## Source texts of formatted documents:
^^^^^^^^^^^^^^^^
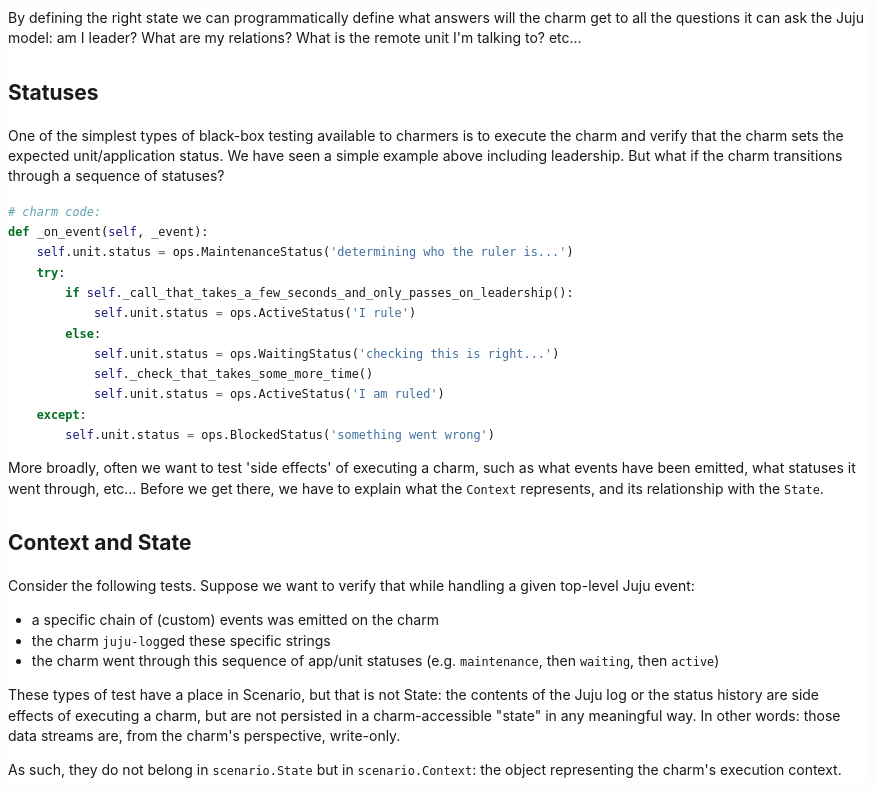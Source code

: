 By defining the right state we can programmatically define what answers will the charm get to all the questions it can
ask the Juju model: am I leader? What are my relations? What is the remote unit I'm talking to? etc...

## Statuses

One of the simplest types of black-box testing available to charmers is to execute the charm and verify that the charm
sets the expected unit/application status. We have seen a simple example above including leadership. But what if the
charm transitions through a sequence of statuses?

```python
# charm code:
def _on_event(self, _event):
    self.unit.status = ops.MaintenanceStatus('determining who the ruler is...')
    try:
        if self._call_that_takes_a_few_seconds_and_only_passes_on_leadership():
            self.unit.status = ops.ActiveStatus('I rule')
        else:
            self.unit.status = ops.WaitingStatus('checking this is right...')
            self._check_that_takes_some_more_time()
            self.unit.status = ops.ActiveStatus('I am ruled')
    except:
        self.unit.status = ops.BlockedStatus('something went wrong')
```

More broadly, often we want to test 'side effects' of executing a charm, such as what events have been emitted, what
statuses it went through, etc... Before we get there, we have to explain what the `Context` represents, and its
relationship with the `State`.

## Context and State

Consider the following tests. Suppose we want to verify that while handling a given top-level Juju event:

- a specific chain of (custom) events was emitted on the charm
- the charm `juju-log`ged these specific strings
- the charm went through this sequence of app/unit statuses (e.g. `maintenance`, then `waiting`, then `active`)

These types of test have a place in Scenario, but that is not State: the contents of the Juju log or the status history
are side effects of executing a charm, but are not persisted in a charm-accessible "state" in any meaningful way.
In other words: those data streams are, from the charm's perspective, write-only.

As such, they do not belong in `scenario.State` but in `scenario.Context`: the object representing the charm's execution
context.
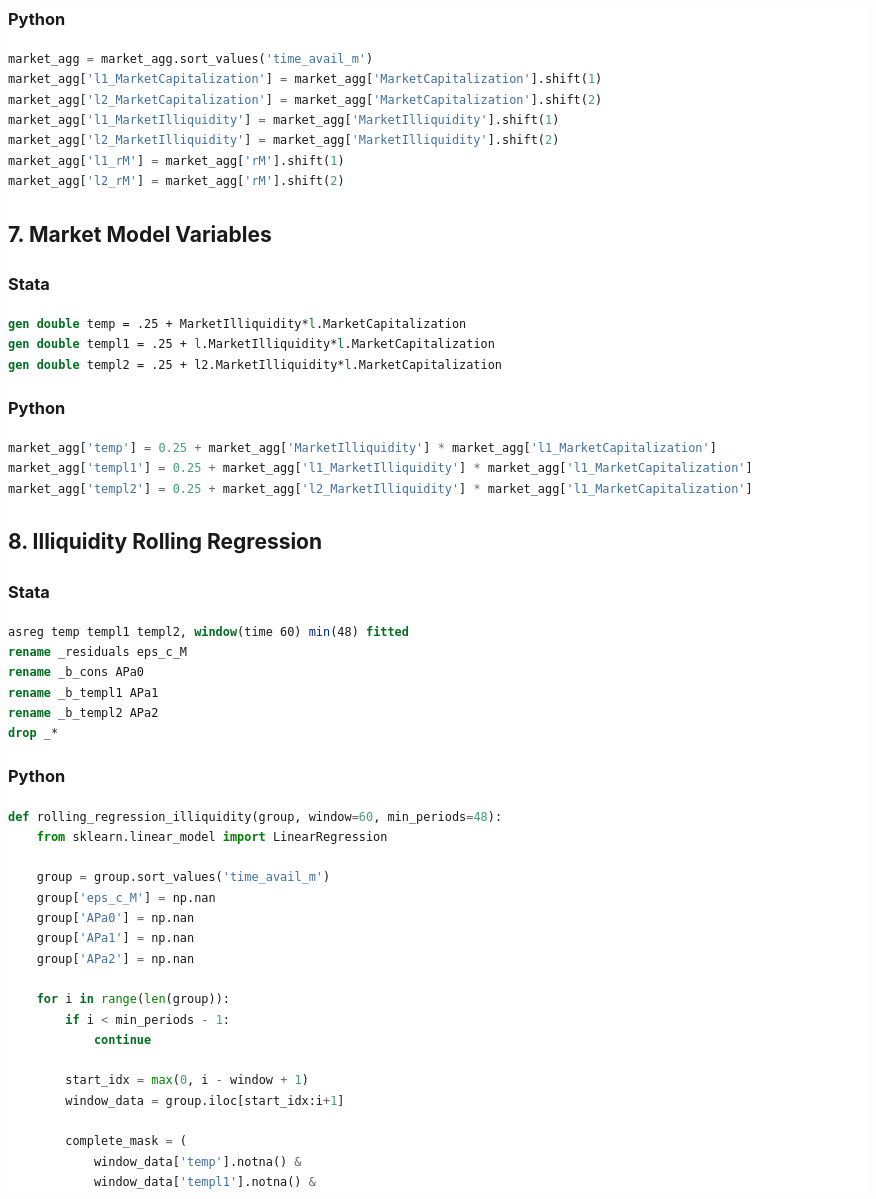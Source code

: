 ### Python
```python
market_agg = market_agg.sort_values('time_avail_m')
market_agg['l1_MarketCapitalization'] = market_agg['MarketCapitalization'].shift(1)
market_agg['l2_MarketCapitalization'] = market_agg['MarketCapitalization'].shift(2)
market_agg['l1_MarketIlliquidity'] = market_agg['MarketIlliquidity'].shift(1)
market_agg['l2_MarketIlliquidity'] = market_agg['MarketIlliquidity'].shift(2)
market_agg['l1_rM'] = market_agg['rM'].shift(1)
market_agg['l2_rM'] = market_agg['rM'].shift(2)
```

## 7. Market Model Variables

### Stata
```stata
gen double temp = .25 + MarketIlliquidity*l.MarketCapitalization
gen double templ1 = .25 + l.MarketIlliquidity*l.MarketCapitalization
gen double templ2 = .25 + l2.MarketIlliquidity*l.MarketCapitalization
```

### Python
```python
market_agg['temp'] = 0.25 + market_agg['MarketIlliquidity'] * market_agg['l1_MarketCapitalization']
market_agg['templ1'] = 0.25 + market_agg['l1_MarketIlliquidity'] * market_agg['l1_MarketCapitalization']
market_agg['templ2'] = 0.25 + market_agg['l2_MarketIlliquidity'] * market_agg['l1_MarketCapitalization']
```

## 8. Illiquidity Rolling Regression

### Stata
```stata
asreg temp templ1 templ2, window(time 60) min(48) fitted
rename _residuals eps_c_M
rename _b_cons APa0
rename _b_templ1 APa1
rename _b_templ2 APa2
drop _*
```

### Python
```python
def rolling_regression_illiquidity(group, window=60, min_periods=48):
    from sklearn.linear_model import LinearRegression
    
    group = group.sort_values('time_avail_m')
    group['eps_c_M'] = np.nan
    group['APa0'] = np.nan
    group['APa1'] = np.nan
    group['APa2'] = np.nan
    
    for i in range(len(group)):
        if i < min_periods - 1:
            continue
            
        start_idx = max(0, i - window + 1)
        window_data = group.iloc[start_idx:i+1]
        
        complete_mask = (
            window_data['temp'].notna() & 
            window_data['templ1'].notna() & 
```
^^^^^^^^^^^^^^^^
## What you are asked to do:
Please give back an exact copy of the entries above from their first line through the line containing "charm transitions through", leaving the pictures aside.

## Answer section:
Source code

: By defining the right state we can programmatically define what answers will the charm get to all the questions it can
ask the Juju model: am I leader? What are my relations? What is the remote unit I'm talking to? etc...

## Statuses

One of the simplest types of black-box testing available to charmers is to execute the charm and verify that the charm
sets the expected unit/application status. We have seen a simple example above including leadership. But what if the
charm transitions through a sequence of statuses?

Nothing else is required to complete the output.